Pictures paired with source code
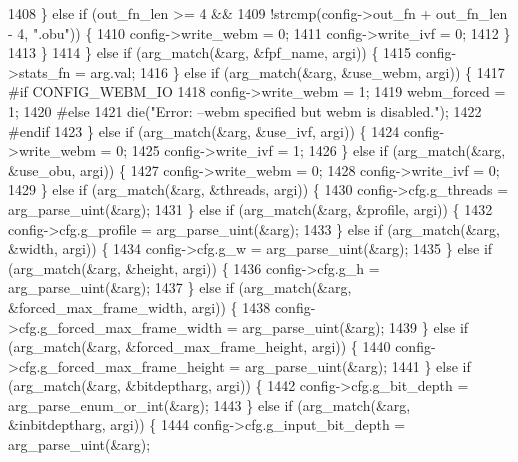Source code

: \begin{DoxyCodeInclude}
{{{{{{{{{{{{{{{{1408         \} \textcolor{keywordflow}{else} \textcolor{keywordflow}{if} (out\_fn\_len >= 4 &&
1409                    !strcmp(config->out\_fn + out\_fn\_len - 4, \textcolor{stringliteral}{".obu"})) \{
1410           config->write\_webm = 0;
1411           config->write\_ivf = 0;
1412         \}
1413       \}
1414     \} \textcolor{keywordflow}{else} \textcolor{keywordflow}{if} (arg\_match(&arg, &fpf\_name, argi)) \{
1415       config->stats\_fn = arg.val;
1416     \} \textcolor{keywordflow}{else} \textcolor{keywordflow}{if} (arg\_match(&arg, &use\_webm, argi)) \{
1417 \textcolor{preprocessor}{#if CONFIG\_WEBM\_IO}
1418       config->write\_webm = 1;
1419       webm\_forced = 1;
1420 \textcolor{preprocessor}{#else}
1421       die(\textcolor{stringliteral}{"Error: --webm specified but webm is disabled."});
1422 \textcolor{preprocessor}{#endif}
1423     \} \textcolor{keywordflow}{else} \textcolor{keywordflow}{if} (arg\_match(&arg, &use\_ivf, argi)) \{
1424       config->write\_webm = 0;
1425       config->write\_ivf = 1;
1426     \} \textcolor{keywordflow}{else} \textcolor{keywordflow}{if} (arg\_match(&arg, &use\_obu, argi)) \{
1427       config->write\_webm = 0;
1428       config->write\_ivf = 0;
1429     \} \textcolor{keywordflow}{else} \textcolor{keywordflow}{if} (arg\_match(&arg, &threads, argi)) \{
1430       config->cfg.g\_threads = arg\_parse\_uint(&arg);
1431     \} \textcolor{keywordflow}{else} \textcolor{keywordflow}{if} (arg\_match(&arg, &profile, argi)) \{
1432       config->cfg.g\_profile = arg\_parse\_uint(&arg);
1433     \} \textcolor{keywordflow}{else} \textcolor{keywordflow}{if} (arg\_match(&arg, &width, argi)) \{
1434       config->cfg.g\_w = arg\_parse\_uint(&arg);
1435     \} \textcolor{keywordflow}{else} \textcolor{keywordflow}{if} (arg\_match(&arg, &height, argi)) \{
1436       config->cfg.g\_h = arg\_parse\_uint(&arg);
1437     \} \textcolor{keywordflow}{else} \textcolor{keywordflow}{if} (arg\_match(&arg, &forced\_max\_frame\_width, argi)) \{
1438       config->cfg.g\_forced\_max\_frame\_width = arg\_parse\_uint(&arg);
1439     \} \textcolor{keywordflow}{else} \textcolor{keywordflow}{if} (arg\_match(&arg, &forced\_max\_frame\_height, argi)) \{
1440       config->cfg.g\_forced\_max\_frame\_height = arg\_parse\_uint(&arg);
1441     \} \textcolor{keywordflow}{else} \textcolor{keywordflow}{if} (arg\_match(&arg, &bitdeptharg, argi)) \{
1442       config->cfg.g\_bit\_depth = arg\_parse\_enum\_or\_int(&arg);
1443     \} \textcolor{keywordflow}{else} \textcolor{keywordflow}{if} (arg\_match(&arg, &inbitdeptharg, argi)) \{
1444       config->cfg.g\_input\_bit\_depth = arg\_parse\_uint(&arg);
}}}}}}}}}}}}}}}}
\end{DoxyCodeInclude}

**TASK TO CARRY OUT:**
Write down every line of the data above that includes the string "DoxyCodeInclude".

**TASK ANSWER:**
: \begin{DoxyCodeInclude}
\end{DoxyCodeInclude}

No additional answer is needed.